RECORDS FOR THE TASK:
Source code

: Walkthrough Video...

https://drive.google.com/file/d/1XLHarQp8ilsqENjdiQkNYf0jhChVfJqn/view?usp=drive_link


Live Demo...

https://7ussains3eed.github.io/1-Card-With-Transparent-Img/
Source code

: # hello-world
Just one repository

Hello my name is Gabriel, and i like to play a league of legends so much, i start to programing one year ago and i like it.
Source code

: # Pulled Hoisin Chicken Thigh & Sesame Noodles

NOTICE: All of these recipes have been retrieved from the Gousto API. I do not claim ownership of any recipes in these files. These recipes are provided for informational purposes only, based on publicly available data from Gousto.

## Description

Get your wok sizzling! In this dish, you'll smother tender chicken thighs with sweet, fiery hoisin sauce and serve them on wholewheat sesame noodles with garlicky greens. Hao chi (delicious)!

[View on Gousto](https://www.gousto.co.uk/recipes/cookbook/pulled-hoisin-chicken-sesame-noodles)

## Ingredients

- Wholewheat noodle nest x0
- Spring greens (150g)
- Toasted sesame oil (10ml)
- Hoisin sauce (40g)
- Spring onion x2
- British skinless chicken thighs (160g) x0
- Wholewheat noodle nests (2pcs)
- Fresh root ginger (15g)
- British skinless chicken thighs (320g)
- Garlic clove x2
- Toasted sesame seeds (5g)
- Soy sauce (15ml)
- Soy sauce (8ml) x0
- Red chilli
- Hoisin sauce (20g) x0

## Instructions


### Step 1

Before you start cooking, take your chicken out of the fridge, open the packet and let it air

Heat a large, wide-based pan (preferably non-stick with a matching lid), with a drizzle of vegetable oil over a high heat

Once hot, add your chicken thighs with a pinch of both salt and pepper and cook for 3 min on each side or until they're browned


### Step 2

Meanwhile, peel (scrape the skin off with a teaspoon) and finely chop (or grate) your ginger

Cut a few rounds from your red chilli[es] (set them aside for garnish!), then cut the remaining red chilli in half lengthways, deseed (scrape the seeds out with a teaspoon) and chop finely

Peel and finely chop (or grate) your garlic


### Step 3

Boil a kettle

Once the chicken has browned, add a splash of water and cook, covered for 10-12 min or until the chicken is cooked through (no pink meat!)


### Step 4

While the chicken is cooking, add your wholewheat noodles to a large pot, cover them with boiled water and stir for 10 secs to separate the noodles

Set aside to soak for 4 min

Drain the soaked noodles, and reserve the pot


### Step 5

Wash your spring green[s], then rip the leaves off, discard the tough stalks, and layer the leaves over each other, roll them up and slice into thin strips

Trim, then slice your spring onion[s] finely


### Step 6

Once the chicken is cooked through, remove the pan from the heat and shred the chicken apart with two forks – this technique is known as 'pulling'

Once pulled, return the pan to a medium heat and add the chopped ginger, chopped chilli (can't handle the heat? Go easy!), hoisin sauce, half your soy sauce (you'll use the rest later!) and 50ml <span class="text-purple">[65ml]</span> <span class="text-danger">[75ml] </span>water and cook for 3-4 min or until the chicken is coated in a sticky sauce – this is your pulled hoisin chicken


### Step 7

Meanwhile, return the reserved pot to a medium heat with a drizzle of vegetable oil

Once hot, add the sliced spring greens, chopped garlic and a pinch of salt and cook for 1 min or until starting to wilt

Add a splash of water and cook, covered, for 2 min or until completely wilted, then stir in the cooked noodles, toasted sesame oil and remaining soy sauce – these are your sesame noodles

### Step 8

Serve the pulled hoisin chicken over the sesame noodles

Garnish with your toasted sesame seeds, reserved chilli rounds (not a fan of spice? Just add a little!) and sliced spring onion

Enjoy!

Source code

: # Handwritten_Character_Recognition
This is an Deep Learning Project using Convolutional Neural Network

REQUIRED WORK: If a line in the material above contains the word "pinch", copy it.

EXPECTED OUTPUT:
Once hot, add your chicken thighs with a pinch of both salt and pepper and cook for 3 min on each side or until they're browned
Once hot, add the sliced spring greens, chopped garlic and a pinch of salt and cook for 1 min or until starting to wilt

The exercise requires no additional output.